DATASET CONTENT:
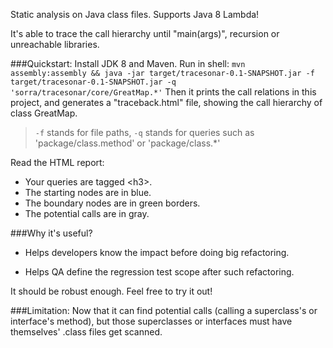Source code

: Static analysis on Java class files. Supports Java 8 Lambda!

It's able to trace the call hierarchy until "main(args)", recursion or unreachable libraries.

###Quickstart:
Install JDK 8 and Maven.
Run in shell:
`mvn assembly:assembly && java -jar target/tracesonar-0.1-SNAPSHOT.jar -f target/tracesonar-0.1-SNAPSHOT.jar -q 'sorra/tracesonar/core/GreatMap.*'`
Then it prints the call relations in this project, and generates a "traceback.html" file, showing the call hierarchy of class GreatMap.
> `-f` stands for file paths, `-q` stands for queries such as 'package/class.method' or 'package/class.*'

Read the HTML report:
- Your queries are tagged \<h3\>.
- The starting nodes are in blue.
- The boundary nodes are in green borders.
- The potential calls are in gray.

###Why it's useful?
- Helps developers know the impact before doing big refactoring.

- Helps QA define the regression test scope after such refactoring.

It should be robust enough. Feel free to try it out!

###Limitation:
Now that it can find potential calls (calling a superclass's or interface's method), but those superclasses or interfaces must have themselves' .class files get scanned.
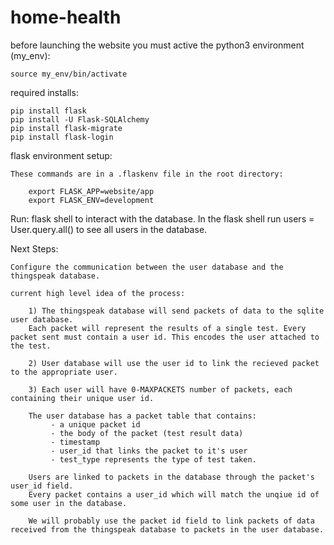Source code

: # home-health

before launching the website you must active the python3 environment (my_env):
    
    source my_env/bin/activate

required installs:

    pip install flask
    pip install -U Flask-SQLAlchemy
    pip install flask-migrate
    pip install flask-login

 flask environment setup:

    These commands are in a .flaskenv file in the root directory:

        export FLASK_APP=website/app
        export FLASK_ENV=development

Run:
    flask shell
to interact with the database. 
In the flask shell run users = User.query.all() to see all users in the database.


Next Steps: 

    Configure the communication between the user database and the thingspeak database.
       
    current high level idea of the process: 
    
        1) The thingspeak database will send packets of data to the sqlite user database. 
        Each packet will represent the results of a single test. Every packet sent must contain a user id. This encodes the user attached to the test. 
        
        2) User database will use the user id to link the recieved packet to the appropriate user. 

        3) Each user will have 0-MAXPACKETS number of packets, each containing their unique user id. 

        The user database has a packet table that contains:
             - a unique packet id
             - the body of the packet (test result data)
             - timestamp
             - user_id that links the packet to it's user
             - test_type represents the type of test taken.

        Users are linked to packets in the database through the packet's user_id field. 
        Every packet contains a user_id which will match the unqiue id of some user in the database. 
        
        We will probably use the packet id field to link packets of data received from the thingspeak database to packets in the user database. 
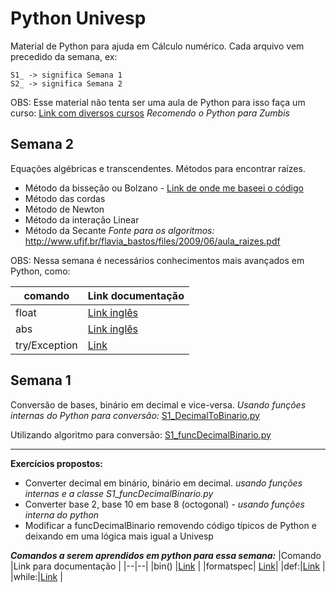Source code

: # Python Univesp
Material de Python para ajuda em Cálculo numérico.
Cada arquivo vem precedido da semana, ex:

    S1_ -> significa Semana 1
    S2_ -> significa Semana 2
OBS: Esse material não tenta ser uma aula de Python para isso faça um curso:
[Link com diversos cursos](https://gist.github.com/aledruetta/9ea5996de69045087114d42ba230a587)
*Recomendo o Python para Zumbis*

## Semana 2

Equações algébricas e transcendentes. Métodos para encontrar raízes.

  - Método da bisseção ou Bolzano - [Link de onde me baseei o código](https://www.ufrgs.br/reamat/CalculoNumerico/livro-py/sdeduv-metodo_da_bissecao.html)
- Método das cordas
- Método de Newton
- Método da interação Linear
- Método da Secante
*Fonte para os algoritmos:* http://www.ufjf.br/flavia_bastos/files/2009/06/aula_raizes.pdf
 
OBS: Nessa semana é necessários conhecimentos mais avançados em Python, como:

|comando| Link documentação  |
|--|--|
|float|[Link inglês](https://docs.python.org/3/library/functions.html?highlight=float#float)|
|abs|[Link inglês](https://docs.python.org/3/library/functions.html?highlight=abs#abs)|
|try/Exception|[Link](https://pythonhelp.wordpress.com/2012/09/14/tratamento-de-excecoes/)|



## Semana 1
 

Conversão de bases, binário em decimal e vice-versa.
*Usando funções internas do Python para conversão:*
[S1_DecimalToBinario.py](https://github.com/dorathoto/PythonUnivesp/blob/master/S1_DecimalToBinario.py)

Utilizando algoritmo para conversão:
[S1_funcDecimalBinario.py](https://github.com/dorathoto/PythonUnivesp/blob/master/S1_funcDecimalBinario.py)

----------------
**Exercícios propostos:**
- Converter decimal em binário, binário em decimal. *usando funções internas e a classe S1_funcDecimalBinario.py*
- Converter base 2, base 10 em base 8 (octogonal) *- usando funções interna do python*
- Modificar a funcDecimalBinario removendo código típicos de Python e deixando em uma lógica mais igual a Univesp

***Comandos a serem aprendidos em python para essa semana:***
|Comando  |Link para documentação  |
|--|--|
|bin() |[Link](https://docs.python.org/3/library/functions.html?highlight=abs#bin)  |
|formatspec| [Link](https://docs.python.org/3/library/string.html#formatspec)|
|def:|[Link](https://wiki.python.org.br/PrincipiosFuncionais#Definindo_Fun.2BAOcA9Q-es_em_Python)  |
|while:|[Link](http://excript.com/python/while-else-python.html) |
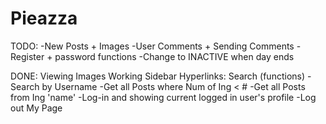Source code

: Pieazza
=======

TODO:
-New Posts + Images
-User Comments + Sending Comments
-Register + password functions
-Change to INACTIVE when day ends

DONE:
Viewing Images
Working Sidebar Hyperlinks:
Search (functions)
-Search by Username
-Get all Posts where Num of Ing < #
-Get all Posts from Ing 'name'
-Log-in and showing current logged in user's profile
-Log out
My Page
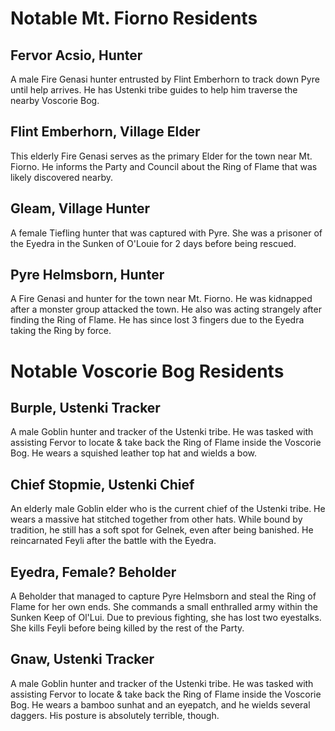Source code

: # Notable Mt. Fiorno Residents

## Fervor Acsio, Hunter 

A male Fire Genasi hunter entrusted by Flint Emberhorn to track down Pyre until help arrives. He has Ustenki tribe guides to help him traverse the nearby Voscorie Bog.

## Flint Emberhorn, Village Elder 

This elderly Fire Genasi serves as the primary Elder for the town near Mt. Fiorno. He informs the Party and Council about the Ring of Flame that was likely discovered nearby.

## Gleam, Village Hunter 

A female Tiefling hunter that was captured with Pyre. She was a prisoner of the Eyedra in the Sunken of O'Louie for 2 days before being rescued.

## Pyre Helmsborn, Hunter 

A Fire Genasi and hunter for the town near Mt. Fiorno. He was kidnapped after a monster group attacked the town. He also was acting strangely after finding the Ring of Flame. He has since lost 3 fingers due to the Eyedra taking the Ring by force.

# Notable Voscorie Bog Residents

## Burple, Ustenki Tracker 

A male Goblin hunter and tracker of the Ustenki tribe. He was tasked with assisting Fervor to locate & take back the Ring of Flame inside the Voscorie Bog. He wears a squished leather top hat and wields a bow.

## Chief Stopmie, Ustenki Chief

An elderly male Goblin elder who is the current chief of the Ustenki tribe. He wears a massive hat stitched together from other hats. While bound by tradition, he still has a soft spot for Gelnek, even after being banished. He reincarnated Feyli after the battle with the Eyedra.

## Eyedra, Female? Beholder 

A Beholder that managed to capture Pyre Helmsborn and steal the Ring of Flame for her own ends. She commands a small enthralled army within the Sunken Keep of Ol'Lui. Due to previous fighting, she has lost two eyestalks. She kills Feyli before being killed by the rest of the Party.

## Gnaw, Ustenki Tracker 

A male Goblin hunter and tracker of the Ustenki tribe. He was tasked with assisting Fervor to locate & take back the Ring of Flame inside the Voscorie Bog. He wears a bamboo sunhat and an eyepatch, and he wields several daggers. His posture is absolutely terrible, though.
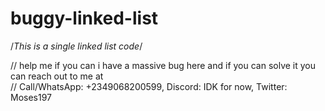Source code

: # buggy-linked-list

/*This is a single linked list code*/

// help me if you can i have a massive bug here and if you can solve it you can reach out to me at\
// Call/WhatsApp: +2349068200599, Discord: IDK for now, Twitter: Moses197 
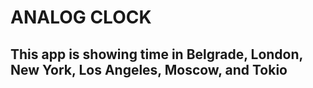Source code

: # ANALOG CLOCK

## This app is showing time in Belgrade, London, New York, Los Angeles, Moscow, and Tokio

AIM OF THE EXERCISE:
Which lines above include the string "thingspeak"? Show them.

ANSWER SECTION:
    Configure the communication between the user database and the thingspeak database.
        1) The thingspeak database will send packets of data to the sqlite user database. 
        We will probably use the packet id field to link packets of data received from the thingspeak database to packets in the user database. 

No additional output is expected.